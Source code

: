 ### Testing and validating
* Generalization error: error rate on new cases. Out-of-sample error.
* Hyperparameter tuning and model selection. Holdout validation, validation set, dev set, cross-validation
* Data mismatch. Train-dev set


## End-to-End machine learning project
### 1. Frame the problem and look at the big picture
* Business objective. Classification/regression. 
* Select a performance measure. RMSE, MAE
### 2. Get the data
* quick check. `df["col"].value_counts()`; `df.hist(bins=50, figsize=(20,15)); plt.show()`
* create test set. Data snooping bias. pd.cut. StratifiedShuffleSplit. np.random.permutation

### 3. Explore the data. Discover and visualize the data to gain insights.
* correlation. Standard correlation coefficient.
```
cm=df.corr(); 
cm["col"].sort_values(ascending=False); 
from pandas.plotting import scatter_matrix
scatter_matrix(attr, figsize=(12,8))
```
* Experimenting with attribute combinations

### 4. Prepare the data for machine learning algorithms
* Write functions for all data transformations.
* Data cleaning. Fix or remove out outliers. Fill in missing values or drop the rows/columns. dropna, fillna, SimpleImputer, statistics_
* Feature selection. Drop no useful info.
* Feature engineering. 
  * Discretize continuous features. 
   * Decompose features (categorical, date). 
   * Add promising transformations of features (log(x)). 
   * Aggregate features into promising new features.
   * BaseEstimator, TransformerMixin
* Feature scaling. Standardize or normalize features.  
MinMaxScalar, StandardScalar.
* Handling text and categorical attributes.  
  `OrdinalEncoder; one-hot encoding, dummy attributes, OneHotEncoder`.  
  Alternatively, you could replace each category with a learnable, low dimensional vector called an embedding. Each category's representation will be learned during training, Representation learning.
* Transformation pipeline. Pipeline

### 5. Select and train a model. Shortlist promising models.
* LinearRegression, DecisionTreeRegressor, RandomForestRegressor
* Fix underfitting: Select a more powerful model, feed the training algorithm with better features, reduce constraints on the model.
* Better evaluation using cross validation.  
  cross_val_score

What the task requires:
Each line that holds the word "promising" should be extracted from the records.

Answer to the exercise:
   * Add promising transformations of features (log(x)). 
   * Aggregate features into promising new features.
### 5. Select and train a model. Shortlist promising models.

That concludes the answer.